Castles Crowns and Cottages said...

Good evening dearest,

$4000 DINNER!!!!!! WOW!!!! But as I scrolled down to see many lovely things and to learn more about the genius behind such affairs, I could see that this art is one of life's finer pleasures that like poetry, much come from a passion and total abandon to the authenticity of the moment. ET LES ORTELANS!!!!!!! I remember this dish being mentioned in one of my favorite French movies, "LE CHÂTEAU DE MA MÈRE." It was a rare and delicious dish that I just wonder what ever did it taste like!

My dear, you are always so welcomed to my blog to shed your kindness. Your words are so true and I thank you for your encouragement and I honor your comments. After 54 years, I think I am finally feeling comfortable in my own skin and now it is time to be brave. It sure is nice to have blogging friends who can express themselves so we can go on to try what we would otherwise NOT DARE to do. Bravo to you and now, I am HUNGRY! Off to make some DIRTY RICE!!!!!!! Anita

Laura@Silkroadgourmet said...

Hi Deana:

Lovely dishes - especially the pheasant! Love hearing the story of the meal again as well.

If Clairborne were still alive, I wonder if he would construct the same menu?
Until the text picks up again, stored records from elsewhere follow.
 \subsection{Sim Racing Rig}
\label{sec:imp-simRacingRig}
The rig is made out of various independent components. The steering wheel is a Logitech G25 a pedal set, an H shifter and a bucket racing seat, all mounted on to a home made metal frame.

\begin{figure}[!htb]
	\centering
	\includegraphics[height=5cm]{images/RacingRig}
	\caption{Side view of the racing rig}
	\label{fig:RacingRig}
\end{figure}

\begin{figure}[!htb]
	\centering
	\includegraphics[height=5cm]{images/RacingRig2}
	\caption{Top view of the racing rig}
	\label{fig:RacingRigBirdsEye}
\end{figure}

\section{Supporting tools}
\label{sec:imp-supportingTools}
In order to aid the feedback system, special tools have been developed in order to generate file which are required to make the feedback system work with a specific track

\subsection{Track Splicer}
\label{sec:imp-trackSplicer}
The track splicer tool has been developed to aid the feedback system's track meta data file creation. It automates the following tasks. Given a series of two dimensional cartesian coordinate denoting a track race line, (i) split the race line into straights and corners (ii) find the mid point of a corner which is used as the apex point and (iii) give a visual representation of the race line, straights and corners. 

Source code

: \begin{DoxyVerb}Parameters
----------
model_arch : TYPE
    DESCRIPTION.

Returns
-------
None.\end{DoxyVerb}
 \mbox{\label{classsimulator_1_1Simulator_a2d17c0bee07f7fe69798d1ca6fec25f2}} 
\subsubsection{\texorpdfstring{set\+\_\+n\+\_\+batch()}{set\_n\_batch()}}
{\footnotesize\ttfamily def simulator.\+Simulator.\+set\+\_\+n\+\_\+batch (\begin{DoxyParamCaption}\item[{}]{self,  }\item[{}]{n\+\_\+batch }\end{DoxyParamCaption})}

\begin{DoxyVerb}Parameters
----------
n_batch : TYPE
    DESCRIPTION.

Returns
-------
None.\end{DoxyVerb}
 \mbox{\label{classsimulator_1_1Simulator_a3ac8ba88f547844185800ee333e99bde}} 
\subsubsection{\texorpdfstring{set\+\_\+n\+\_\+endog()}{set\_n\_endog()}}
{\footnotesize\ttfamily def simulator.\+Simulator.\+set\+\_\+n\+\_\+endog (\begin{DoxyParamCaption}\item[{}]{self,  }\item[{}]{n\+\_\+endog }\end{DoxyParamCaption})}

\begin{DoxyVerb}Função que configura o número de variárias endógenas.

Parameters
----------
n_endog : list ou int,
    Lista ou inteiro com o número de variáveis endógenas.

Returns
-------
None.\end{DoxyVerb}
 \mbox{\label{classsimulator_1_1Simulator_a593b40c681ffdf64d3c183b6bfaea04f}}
As for me, I'm not the sort to have ideals like that (no dream wedding, no dream kitchen etc.). For me it makes the here and now a happier place.

anon said...

this is just a little note to let you know that i really enjoy reading your blog, and have a little award waiting for you.

if you're time-pressed and hate the idea of having to follow these 'rules', or if you're stridently anti-award, please don't feel obligated to respond.

i'm just letting you know that your
blog is among those i like best!

Lazaro Cooks said...

31 course tasting menu. A fantastic bottle of Petrus. One perfectly cooked pheasant. The skin looks exquisite. Job well done.

Lord Cowell said...

What an amazing post. I am so glad I stumbled upon your blog. I would love to try many of those dishes (except the ortolans - they even used to remove the birds eyes when they caught them, before the force feeding and drowning etc).

We have some Linden Limes on our estate. I shall have to try making some tea with their flowers.

Thank you again for your blog, which I shall follow with interest.

Tasty Trix said...

Yes indeed - that is one reason I love to read your blog so much. You make what you like and follow your own heart and mind. Wouldn't the world be more interesting if everyone did that!! This post reminds me HOW MUCH I don't know about food, and how many dishes and preparations there are from the past, from different cultures, from the present ... to try, to eat, to make and to learn about. And that, to me, is one of the things that makes life so interesting. Fascinating and inspiring post - as always.

Claudia said...

I always save you blog for when I have some time - to truly dwell and think and savor. Craig Claiborne was such an influence - on my younger life and in my mother's cooking. She slowly transformed from mostly Italian into quite a credible cook (still better than me!). I have been reading dishes from Renaissance Italy via Lynne Rossetto Kasper and have yet to dive in - but I know the time is coming. I have noted the lovelies you posted here - the hens welcome and the dessert is a graceful smile. I am coming to NYC in a few weeks - armed with places I must try and shall be scouting you blog for even more hints. This posting - a five star meal.

Jay said...

Tonight’s “Victoria” on PBS depicts a visit to France by Queen Victoria and Prince Albert. While entertained at a state dinner (gorgeous table) by King Louis-Philippe, who serves them ortolans, and shows Victoria how to eat them masked by a napkin, “to hide your pleasure from God!”